# Your assignment:
This task calls for printing every entry exactly.

[Collected data]

= = =

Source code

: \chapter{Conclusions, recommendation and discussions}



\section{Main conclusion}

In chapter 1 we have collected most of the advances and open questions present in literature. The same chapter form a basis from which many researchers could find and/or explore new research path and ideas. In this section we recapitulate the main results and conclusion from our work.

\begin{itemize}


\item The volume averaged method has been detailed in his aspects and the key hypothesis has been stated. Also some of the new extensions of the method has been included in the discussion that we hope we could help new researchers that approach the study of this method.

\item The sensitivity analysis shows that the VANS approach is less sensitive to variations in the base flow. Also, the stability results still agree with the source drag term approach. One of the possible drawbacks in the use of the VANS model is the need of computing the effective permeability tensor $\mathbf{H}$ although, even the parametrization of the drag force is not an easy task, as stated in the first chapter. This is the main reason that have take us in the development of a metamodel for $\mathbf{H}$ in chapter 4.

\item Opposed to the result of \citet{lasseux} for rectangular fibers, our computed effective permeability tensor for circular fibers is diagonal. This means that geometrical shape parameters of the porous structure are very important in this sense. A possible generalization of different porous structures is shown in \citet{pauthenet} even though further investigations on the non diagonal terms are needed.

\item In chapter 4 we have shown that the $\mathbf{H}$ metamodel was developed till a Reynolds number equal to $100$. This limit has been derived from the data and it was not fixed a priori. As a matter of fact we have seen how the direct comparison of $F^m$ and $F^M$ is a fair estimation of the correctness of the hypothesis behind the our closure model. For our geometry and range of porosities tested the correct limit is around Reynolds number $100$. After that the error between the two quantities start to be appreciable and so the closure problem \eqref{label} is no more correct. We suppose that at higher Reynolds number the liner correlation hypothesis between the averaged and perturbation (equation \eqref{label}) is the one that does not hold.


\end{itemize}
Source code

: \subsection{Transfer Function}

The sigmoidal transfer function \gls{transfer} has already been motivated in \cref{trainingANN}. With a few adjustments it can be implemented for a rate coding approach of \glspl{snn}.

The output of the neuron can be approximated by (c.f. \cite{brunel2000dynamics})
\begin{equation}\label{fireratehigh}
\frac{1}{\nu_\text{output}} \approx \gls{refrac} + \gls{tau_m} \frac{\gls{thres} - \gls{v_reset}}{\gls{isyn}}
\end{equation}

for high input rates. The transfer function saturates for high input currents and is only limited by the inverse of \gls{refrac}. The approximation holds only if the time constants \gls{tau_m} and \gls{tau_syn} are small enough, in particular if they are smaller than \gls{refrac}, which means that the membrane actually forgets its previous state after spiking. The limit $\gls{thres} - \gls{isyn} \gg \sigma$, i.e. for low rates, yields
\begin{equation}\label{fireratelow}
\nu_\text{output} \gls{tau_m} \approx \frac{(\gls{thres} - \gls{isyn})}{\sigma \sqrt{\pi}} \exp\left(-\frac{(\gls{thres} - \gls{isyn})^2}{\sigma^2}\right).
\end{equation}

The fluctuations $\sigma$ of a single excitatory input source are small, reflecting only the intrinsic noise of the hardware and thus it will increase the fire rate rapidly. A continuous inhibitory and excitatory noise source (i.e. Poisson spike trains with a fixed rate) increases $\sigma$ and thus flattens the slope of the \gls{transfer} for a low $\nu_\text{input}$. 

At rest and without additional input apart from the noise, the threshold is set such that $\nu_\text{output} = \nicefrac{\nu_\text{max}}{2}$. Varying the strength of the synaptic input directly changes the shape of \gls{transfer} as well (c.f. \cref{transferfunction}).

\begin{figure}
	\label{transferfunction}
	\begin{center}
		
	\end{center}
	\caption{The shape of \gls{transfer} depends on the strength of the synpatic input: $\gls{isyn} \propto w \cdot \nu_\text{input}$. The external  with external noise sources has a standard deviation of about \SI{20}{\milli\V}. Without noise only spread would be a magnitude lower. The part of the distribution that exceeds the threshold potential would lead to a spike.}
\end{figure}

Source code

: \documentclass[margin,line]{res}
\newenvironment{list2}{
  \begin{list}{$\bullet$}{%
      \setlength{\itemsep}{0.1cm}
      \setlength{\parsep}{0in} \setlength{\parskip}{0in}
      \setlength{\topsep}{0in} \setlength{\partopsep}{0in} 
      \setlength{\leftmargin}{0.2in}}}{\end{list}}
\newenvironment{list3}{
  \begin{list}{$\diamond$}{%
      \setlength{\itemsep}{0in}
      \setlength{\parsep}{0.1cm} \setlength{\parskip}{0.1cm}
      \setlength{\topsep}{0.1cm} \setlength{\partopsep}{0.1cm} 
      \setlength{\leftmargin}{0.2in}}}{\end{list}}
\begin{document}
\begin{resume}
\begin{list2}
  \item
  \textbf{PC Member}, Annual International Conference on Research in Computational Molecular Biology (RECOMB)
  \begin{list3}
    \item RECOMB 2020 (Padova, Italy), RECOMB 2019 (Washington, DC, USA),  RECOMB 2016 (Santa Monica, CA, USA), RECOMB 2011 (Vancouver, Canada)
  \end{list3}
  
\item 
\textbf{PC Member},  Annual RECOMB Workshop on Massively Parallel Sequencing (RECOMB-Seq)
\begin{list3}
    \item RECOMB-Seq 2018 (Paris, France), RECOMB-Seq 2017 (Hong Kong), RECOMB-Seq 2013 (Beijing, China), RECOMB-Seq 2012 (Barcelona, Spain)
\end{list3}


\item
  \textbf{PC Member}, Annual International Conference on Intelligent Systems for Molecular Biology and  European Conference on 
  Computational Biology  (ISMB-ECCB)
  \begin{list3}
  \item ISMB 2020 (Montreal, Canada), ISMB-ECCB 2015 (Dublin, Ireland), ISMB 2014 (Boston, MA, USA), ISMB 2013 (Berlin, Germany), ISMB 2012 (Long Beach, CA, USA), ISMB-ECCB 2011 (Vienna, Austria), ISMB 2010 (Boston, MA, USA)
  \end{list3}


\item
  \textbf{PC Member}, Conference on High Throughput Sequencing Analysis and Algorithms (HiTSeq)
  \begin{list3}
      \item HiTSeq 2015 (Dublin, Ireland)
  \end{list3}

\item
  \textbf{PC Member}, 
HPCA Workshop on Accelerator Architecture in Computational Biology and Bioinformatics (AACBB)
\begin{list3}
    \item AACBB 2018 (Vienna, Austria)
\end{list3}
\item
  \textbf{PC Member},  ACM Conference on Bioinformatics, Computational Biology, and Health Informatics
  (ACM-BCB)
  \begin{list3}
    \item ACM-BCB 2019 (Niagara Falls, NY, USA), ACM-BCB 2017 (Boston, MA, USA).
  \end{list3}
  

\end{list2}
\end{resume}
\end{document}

= = =

# Exercise result:
Source code

: \chapter{Conclusions, recommendation and discussions}



\section{Main conclusion}

In chapter 1 we have collected most of the advances and open questions present in literature. The same chapter form a basis from which many researchers could find and/or explore new research path and ideas. In this section we recapitulate the main results and conclusion from our work.

\begin{itemize}


\item The volume averaged method has been detailed in his aspects and the key hypothesis has been stated. Also some of the new extensions of the method has been included in the discussion that we hope we could help new researchers that approach the study of this method.

\item The sensitivity analysis shows that the VANS approach is less sensitive to variations in the base flow. Also, the stability results still agree with the source drag term approach. One of the possible drawbacks in the use of the VANS model is the need of computing the effective permeability tensor $\mathbf{H}$ although, even the parametrization of the drag force is not an easy task, as stated in the first chapter. This is the main reason that have take us in the development of a metamodel for $\mathbf{H}$ in chapter 4.

\item Opposed to the result of \citet{lasseux} for rectangular fibers, our computed effective permeability tensor for circular fibers is diagonal. This means that geometrical shape parameters of the porous structure are very important in this sense. A possible generalization of different porous structures is shown in \citet{pauthenet} even though further investigations on the non diagonal terms are needed.

\item In chapter 4 we have shown that the $\mathbf{H}$ metamodel was developed till a Reynolds number equal to $100$. This limit has been derived from the data and it was not fixed a priori. As a matter of fact we have seen how the direct comparison of $F^m$ and $F^M$ is a fair estimation of the correctness of the hypothesis behind the our closure model. For our geometry and range of porosities tested the correct limit is around Reynolds number $100$. After that the error between the two quantities start to be appreciable and so the closure problem \eqref{label} is no more correct. We suppose that at higher Reynolds number the liner correlation hypothesis between the averaged and perturbation (equation \eqref{label}) is the one that does not hold.


\end{itemize}
Source code

: \subsection{Transfer Function}

The sigmoidal transfer function \gls{transfer} has already been motivated in \cref{trainingANN}. With a few adjustments it can be implemented for a rate coding approach of \glspl{snn}.

The output of the neuron can be approximated by (c.f. \cite{brunel2000dynamics})
\begin{equation}\label{fireratehigh}
\frac{1}{\nu_\text{output}} \approx \gls{refrac} + \gls{tau_m} \frac{\gls{thres} - \gls{v_reset}}{\gls{isyn}}
\end{equation}

for high input rates. The transfer function saturates for high input currents and is only limited by the inverse of \gls{refrac}. The approximation holds only if the time constants \gls{tau_m} and \gls{tau_syn} are small enough, in particular if they are smaller than \gls{refrac}, which means that the membrane actually forgets its previous state after spiking. The limit $\gls{thres} - \gls{isyn} \gg \sigma$, i.e. for low rates, yields
\begin{equation}\label{fireratelow}
\nu_\text{output} \gls{tau_m} \approx \frac{(\gls{thres} - \gls{isyn})}{\sigma \sqrt{\pi}} \exp\left(-\frac{(\gls{thres} - \gls{isyn})^2}{\sigma^2}\right).
\end{equation}

The fluctuations $\sigma$ of a single excitatory input source are small, reflecting only the intrinsic noise of the hardware and thus it will increase the fire rate rapidly. A continuous inhibitory and excitatory noise source (i.e. Poisson spike trains with a fixed rate) increases $\sigma$ and thus flattens the slope of the \gls{transfer} for a low $\nu_\text{input}$. 

At rest and without additional input apart from the noise, the threshold is set such that $\nu_\text{output} = \nicefrac{\nu_\text{max}}{2}$. Varying the strength of the synaptic input directly changes the shape of \gls{transfer} as well (c.f. \cref{transferfunction}).

\begin{figure}
	\label{transferfunction}
	\begin{center}
		
	\end{center}
	\caption{The shape of \gls{transfer} depends on the strength of the synpatic input: $\gls{isyn} \propto w \cdot \nu_\text{input}$. The external  with external noise sources has a standard deviation of about \SI{20}{\milli\V}. Without noise only spread would be a magnitude lower. The part of the distribution that exceeds the threshold potential would lead to a spike.}
\end{figure}

Source code

: \documentclass[margin,line]{res}
\newenvironment{list2}{
  \begin{list}{$\bullet$}{%
      \setlength{\itemsep}{0.1cm}
      \setlength{\parsep}{0in} \setlength{\parskip}{0in}
      \setlength{\topsep}{0in} \setlength{\partopsep}{0in} 
      \setlength{\leftmargin}{0.2in}}}{\end{list}}
\newenvironment{list3}{
  \begin{list}{$\diamond$}{%
      \setlength{\itemsep}{0in}
      \setlength{\parsep}{0.1cm} \setlength{\parskip}{0.1cm}
      \setlength{\topsep}{0.1cm} \setlength{\partopsep}{0.1cm} 
      \setlength{\leftmargin}{0.2in}}}{\end{list}}
\begin{document}
\begin{resume}
\begin{list2}
  \item
  \textbf{PC Member}, Annual International Conference on Research in Computational Molecular Biology (RECOMB)
  \begin{list3}
    \item RECOMB 2020 (Padova, Italy), RECOMB 2019 (Washington, DC, USA),  RECOMB 2016 (Santa Monica, CA, USA), RECOMB 2011 (Vancouver, Canada)
  \end{list3}
  
\item 
\textbf{PC Member},  Annual RECOMB Workshop on Massively Parallel Sequencing (RECOMB-Seq)
\begin{list3}
    \item RECOMB-Seq 2018 (Paris, France), RECOMB-Seq 2017 (Hong Kong), RECOMB-Seq 2013 (Beijing, China), RECOMB-Seq 2012 (Barcelona, Spain)
\end{list3}


\item
  \textbf{PC Member}, Annual International Conference on Intelligent Systems for Molecular Biology and  European Conference on 
  Computational Biology  (ISMB-ECCB)
  \begin{list3}
  \item ISMB 2020 (Montreal, Canada), ISMB-ECCB 2015 (Dublin, Ireland), ISMB 2014 (Boston, MA, USA), ISMB 2013 (Berlin, Germany), ISMB 2012 (Long Beach, CA, USA), ISMB-ECCB 2011 (Vienna, Austria), ISMB 2010 (Boston, MA, USA)
  \end{list3}


\item
  \textbf{PC Member}, Conference on High Throughput Sequencing Analysis and Algorithms (HiTSeq)
  \begin{list3}
      \item HiTSeq 2015 (Dublin, Ireland)
  \end{list3}

\item
  \textbf{PC Member}, 
HPCA Workshop on Accelerator Architecture in Computational Biology and Bioinformatics (AACBB)
\begin{list3}
    \item AACBB 2018 (Vienna, Austria)
\end{list3}
\item
  \textbf{PC Member},  ACM Conference on Bioinformatics, Computational Biology, and Health Informatics
  (ACM-BCB)
  \begin{list3}
    \item ACM-BCB 2019 (Niagara Falls, NY, USA), ACM-BCB 2017 (Boston, MA, USA).
  \end{list3}
  

\end{list2}
\end{resume}
\end{document}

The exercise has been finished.